New research sheds light on tiny plankton, which measure less than 0.02mm in diameter but can make up more than 70% of the plankton biomass found in the ocean.
Tiny plankton – measuring less than 20µm (or 0.02mm) in diameter – make up the majority of plankton in the ocean and play a critical role in the planet’s health. However, new research has highlighted that challenges in identifying them have led to them becoming a silent majority and are currently being overlooked when it comes to global ocean policy.

The study is one of the first to explore the abundance and importance of these tiny ocean inhabitants around the UK coastline, with the technology capable of monitoring them only having been introduced in 2007.

By using cutting-edge surveying and identification techniques, this monitoring capability has shown that in some instances, 99.98% of plankton abundance and 71% of plankton biomass is derived from these tiny cells.

The research has also shown they can be impacted directly by changes in ocean temperatures and nutrients, in addition to other environmental shifts taking place as a result of climate change.


Published in the journal Ecological Indicators, the study involved researchers from Plymouth Marine Laboratory alongside the University of Plymouth, Marine Biological Association, Environment Agency, Marine Scotland Science, Centre for Environment, Fisheries and Aquaculture Science (Cefas) and the Scottish Association for Marine Science.

Lead author Dr Abigail McQuatters-Gollop, Associate Professor of Marine Conservation at the University of Plymouth, said:

“You hear of phrases like searching for a needle in a haystack, but this takes it to a whole new level. Identifying something that measures 0.02mm in the ocean is an immense challenge, but an increasingly important one at a time of huge environmental pressures. These plankton may be tinier than most people can realistically imagine, but they underpin the entire marine food web and play a critical role in producing the oxygen our planet needs.
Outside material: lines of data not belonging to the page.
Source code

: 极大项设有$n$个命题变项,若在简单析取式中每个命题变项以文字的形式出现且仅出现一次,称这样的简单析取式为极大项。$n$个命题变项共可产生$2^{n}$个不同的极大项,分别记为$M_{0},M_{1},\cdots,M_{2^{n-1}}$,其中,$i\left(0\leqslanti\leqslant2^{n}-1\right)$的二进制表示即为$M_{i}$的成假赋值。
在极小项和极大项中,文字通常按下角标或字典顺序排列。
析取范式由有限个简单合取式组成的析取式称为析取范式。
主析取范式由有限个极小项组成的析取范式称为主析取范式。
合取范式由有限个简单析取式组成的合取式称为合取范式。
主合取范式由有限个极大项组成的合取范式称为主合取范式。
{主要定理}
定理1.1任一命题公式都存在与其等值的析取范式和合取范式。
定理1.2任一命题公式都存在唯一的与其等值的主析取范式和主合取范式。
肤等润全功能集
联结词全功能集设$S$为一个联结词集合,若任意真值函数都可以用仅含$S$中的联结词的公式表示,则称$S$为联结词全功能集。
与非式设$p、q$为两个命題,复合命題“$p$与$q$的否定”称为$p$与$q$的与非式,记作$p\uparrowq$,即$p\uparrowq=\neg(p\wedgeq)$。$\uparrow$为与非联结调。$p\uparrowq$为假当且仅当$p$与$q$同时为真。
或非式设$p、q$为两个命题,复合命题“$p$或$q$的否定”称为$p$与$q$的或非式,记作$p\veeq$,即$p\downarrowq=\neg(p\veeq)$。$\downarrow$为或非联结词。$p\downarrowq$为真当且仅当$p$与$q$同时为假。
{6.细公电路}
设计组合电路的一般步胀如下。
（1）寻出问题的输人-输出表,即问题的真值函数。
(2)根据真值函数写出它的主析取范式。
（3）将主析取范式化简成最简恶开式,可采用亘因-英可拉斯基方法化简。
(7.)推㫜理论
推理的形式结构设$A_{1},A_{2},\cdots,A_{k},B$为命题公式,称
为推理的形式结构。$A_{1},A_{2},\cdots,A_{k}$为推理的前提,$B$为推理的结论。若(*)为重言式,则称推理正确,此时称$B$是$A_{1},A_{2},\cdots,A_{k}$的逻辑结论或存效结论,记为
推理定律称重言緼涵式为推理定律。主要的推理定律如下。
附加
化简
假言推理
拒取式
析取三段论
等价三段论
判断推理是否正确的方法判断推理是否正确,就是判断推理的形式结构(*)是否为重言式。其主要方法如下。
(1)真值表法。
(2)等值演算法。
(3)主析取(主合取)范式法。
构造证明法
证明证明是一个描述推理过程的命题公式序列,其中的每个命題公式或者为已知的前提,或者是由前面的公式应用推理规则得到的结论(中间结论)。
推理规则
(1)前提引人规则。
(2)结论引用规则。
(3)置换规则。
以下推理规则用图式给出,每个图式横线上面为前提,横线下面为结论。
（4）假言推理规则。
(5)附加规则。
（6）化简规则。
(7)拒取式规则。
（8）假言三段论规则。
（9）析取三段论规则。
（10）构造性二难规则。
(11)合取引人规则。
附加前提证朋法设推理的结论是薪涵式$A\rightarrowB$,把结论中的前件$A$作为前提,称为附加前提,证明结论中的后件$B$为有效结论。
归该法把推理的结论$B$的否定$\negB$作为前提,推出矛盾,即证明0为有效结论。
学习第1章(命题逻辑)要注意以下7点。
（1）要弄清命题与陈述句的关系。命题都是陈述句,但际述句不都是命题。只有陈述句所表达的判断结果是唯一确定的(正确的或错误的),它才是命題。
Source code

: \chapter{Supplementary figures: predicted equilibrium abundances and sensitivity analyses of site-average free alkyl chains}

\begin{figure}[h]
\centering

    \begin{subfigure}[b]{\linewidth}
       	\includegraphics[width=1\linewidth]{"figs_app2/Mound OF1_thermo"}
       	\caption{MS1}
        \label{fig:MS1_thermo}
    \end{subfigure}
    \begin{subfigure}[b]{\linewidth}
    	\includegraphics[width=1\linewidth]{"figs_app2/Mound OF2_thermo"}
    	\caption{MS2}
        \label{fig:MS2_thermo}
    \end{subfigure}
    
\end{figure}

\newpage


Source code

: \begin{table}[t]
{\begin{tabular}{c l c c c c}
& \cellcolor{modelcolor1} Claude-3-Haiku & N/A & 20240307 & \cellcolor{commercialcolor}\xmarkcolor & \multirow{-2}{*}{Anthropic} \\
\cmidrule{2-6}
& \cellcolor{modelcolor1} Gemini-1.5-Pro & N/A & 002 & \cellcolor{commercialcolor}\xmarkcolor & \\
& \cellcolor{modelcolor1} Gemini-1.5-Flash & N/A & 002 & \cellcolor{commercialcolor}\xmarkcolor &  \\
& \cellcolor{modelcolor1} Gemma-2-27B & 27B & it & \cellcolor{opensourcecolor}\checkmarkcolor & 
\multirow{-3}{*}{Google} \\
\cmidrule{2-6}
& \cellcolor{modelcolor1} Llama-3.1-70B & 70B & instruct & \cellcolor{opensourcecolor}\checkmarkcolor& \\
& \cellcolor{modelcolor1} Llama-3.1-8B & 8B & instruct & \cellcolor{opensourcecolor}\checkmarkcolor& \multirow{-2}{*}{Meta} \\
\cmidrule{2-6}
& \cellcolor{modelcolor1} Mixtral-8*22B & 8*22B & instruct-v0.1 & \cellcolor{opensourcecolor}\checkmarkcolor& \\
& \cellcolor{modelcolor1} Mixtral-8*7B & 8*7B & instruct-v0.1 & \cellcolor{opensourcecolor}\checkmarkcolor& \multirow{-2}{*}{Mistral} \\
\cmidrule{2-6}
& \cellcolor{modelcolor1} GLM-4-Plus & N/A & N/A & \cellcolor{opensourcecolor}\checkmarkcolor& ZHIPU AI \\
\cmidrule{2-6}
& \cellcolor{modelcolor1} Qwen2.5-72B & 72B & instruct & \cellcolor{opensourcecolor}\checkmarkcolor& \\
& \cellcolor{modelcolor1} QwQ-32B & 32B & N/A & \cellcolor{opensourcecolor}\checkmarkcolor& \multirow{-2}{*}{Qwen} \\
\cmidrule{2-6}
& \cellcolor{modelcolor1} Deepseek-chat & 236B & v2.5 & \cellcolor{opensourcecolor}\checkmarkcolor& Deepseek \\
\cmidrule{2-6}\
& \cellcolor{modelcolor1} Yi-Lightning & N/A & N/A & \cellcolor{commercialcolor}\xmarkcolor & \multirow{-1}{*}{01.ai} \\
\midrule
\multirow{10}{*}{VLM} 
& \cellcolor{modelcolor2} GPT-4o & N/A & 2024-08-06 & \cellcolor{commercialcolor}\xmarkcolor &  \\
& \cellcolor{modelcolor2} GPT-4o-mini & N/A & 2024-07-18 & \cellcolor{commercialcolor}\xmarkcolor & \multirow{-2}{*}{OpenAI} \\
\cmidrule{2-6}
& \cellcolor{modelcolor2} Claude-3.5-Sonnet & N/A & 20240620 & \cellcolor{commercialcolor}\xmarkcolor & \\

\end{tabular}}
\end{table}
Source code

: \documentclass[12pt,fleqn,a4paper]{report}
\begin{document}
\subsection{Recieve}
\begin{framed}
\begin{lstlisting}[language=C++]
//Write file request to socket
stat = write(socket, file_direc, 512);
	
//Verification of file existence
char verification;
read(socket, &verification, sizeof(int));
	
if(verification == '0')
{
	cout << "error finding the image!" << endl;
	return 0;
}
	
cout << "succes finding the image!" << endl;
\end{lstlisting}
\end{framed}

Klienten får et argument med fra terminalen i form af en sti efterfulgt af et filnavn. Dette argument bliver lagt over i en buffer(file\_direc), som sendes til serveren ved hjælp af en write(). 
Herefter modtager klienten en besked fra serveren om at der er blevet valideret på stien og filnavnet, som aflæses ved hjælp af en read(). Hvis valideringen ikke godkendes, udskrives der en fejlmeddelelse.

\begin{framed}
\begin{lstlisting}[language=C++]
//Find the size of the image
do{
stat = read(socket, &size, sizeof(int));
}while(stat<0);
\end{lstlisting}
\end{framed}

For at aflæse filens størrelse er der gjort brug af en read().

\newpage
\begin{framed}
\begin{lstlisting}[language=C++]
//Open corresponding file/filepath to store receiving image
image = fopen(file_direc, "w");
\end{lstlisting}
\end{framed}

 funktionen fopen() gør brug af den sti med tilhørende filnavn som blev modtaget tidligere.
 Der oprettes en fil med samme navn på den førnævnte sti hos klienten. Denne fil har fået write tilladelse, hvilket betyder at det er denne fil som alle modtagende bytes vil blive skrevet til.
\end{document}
We need to take this silent majority more seriously”.

The researchers involved in the current study used a combination of flow cytometry – a laser-based technique used to detect and analyse the optical characteristics of cells or particles – and light microscopes to investigate six groups of tiny plankton, including two groups of heterotrophic bacteria.

This provided evidence of the abundance of tiny plankton, with that data then being cross-referenced against known changes in environmental conditions to assess how they were being impacted.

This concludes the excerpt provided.